La figlia psichiatra (Alice Redini), pur dedicandosi con impegno ai suoi pazienti, è preda di un comportamento ossessivo e crea delle “liste” ordinate pur di evitare le sue paure. La figlia poetessa (Maria Laura Rondanini), con cui intrattiene un rapporto preferenziale, è ingenuamente convinta di poter coronare il suo sogno artistico, in una modernità ormai indifferente alle parole e alle metafore.
Ciascuno con i propri personalissimi rapporti con il padre, lo pungolano a loro modo per riacquistare quella vitalità da cui sembra essersi ormai allontanato. Lo stesso fa il fratello, lo spinge a “rialzarsi”, con complicità e una leggera remissività. Si scoprono i rapporti tra fratelli, che una volta autonomi e cresciuti diventano ormai sconosciuti l’un l’altro, a causa della differenza delle rispettive vite.
C’è un sottofondo, nello spettacolo della Calamaro, che indaga i rapporti familiari tra padri e figli che si perdono e si ritrovano, ricreando le stesse dinamiche con cui i personaggi si erano lasciati, ma in modo più consapevole e realista. Il bellissimo testo della regista de L’origine del mondo racconta con intelligenza non solo le intime e quotidiane dinamiche parentali, ma il più generale tema del rapporto con l’altro e della solitudine quale male oscuro ed insidioso, che crea stagnazione e chiusura.
Lo spazio vuoto di Silvio è infatti lo spazio vuoto di quella parte di noi che si ritrae nella solitudine dei propri desideri, che non si confronta con l’Altro, con gli altri, i quali se da una parte sono sempre un po’ difficili da gestire, à-la-Sartre, dall’altra parte permettono di mettere in discussione le proprie credenze negative e di uscire dal proprio Io, ridandoci vitalità.
È lo spazio vuoto dei pensieri confusi, che non vengono obiettati, e ritornano ciclicamente a darsi conferma in una realtà limitata ed alterata. Ma il contraddittorio e la discussione, ci mostra Silvio, se presi seriamente, permettono di prendere coscienza delle proprie mancanze, lutti e perdite e ripartire.

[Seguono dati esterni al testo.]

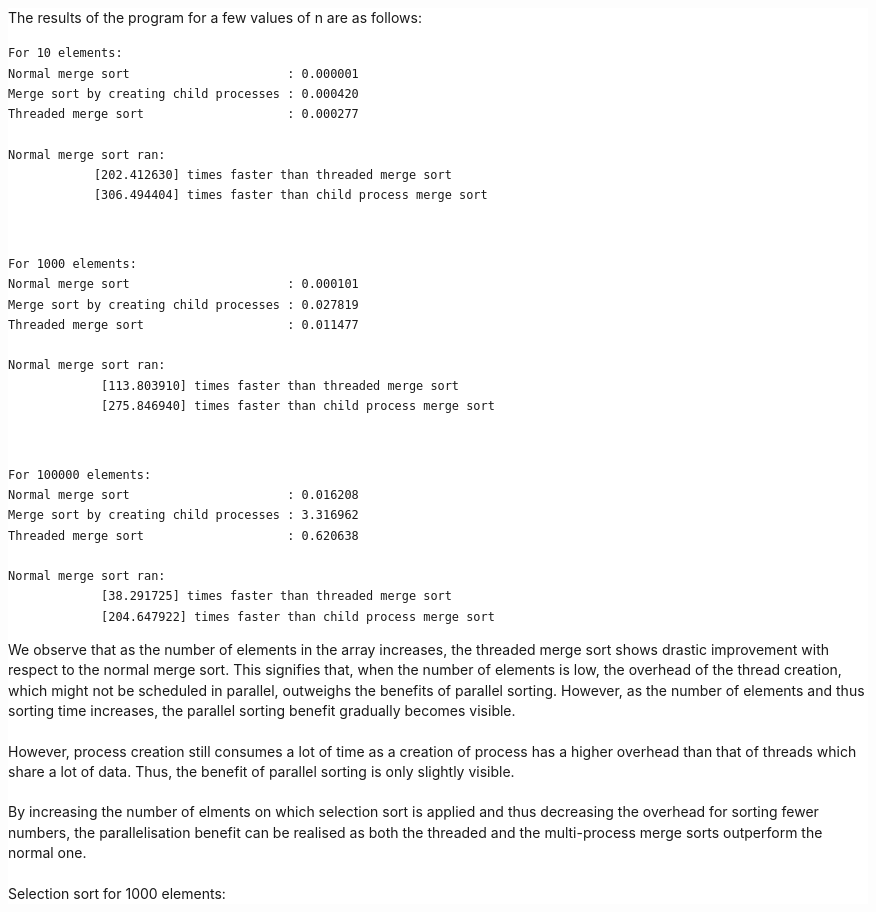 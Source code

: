 The results of the program for a few values of n are as follows: <br>
 ```
 For 10 elements:
Normal merge sort                      : 0.000001
Merge sort by creating child processes : 0.000420
Threaded merge sort                    : 0.000277

Normal merge sort ran:
	 	 	 [202.412630] times faster than threaded merge sort
	 	 	 [306.494404] times faster than child process merge sort

 ```
<br>

```
For 1000 elements:
Normal merge sort                      : 0.000101
Merge sort by creating child processes : 0.027819
Threaded merge sort                    : 0.011477

Normal merge sort ran:
	 	 	 [113.803910] times faster than threaded merge sort
	 	 	 [275.846940] times faster than child process merge sort

```
<br>

```
For 100000 elements:
Normal merge sort                      : 0.016208
Merge sort by creating child processes : 3.316962
Threaded merge sort                    : 0.620638

Normal merge sort ran:
	 	 	 [38.291725] times faster than threaded merge sort
	 	 	 [204.647922] times faster than child process merge sort

```

We observe that as the number of elements in the array increases, the threaded merge sort shows drastic improvement with respect to the normal merge sort. This signifies that, when the number of elements is low, the overhead of the thread creation, which might not be scheduled in parallel, outweighs the benefits of parallel sorting. However, as the number of elements and thus sorting time increases, the parallel sorting benefit gradually becomes visible.
<br> <br>
However, process creation still consumes a lot of time as a creation of process has a higher overhead than that of threads which share a lot of data. Thus, the benefit of parallel sorting is only slightly visible.
<br> <br>
By increasing the number of elments on which selection sort is applied and thus decreasing the overhead for sorting fewer numbers, the parallelisation benefit can be realised as both the threaded and the multi-process merge sorts outperform the normal one.
<br> <br>
Selection sort for 1000 elements:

Il linguaggio tragicomico ed empatico di Lucia Calamaro, la bravura degli attori e il ritmo sostenuto, rendono Si nota all’imbrunire capace di incuriosire lo spettatore e di educarlo ad un lessico ricco ed articolato di pensieri e sensazioni umane. Il tutto in grado di far maturare uno sguardo nuovo sulla quotidianità e sulle relazioni più profonde che abbiamo con noi stessi – e nella società.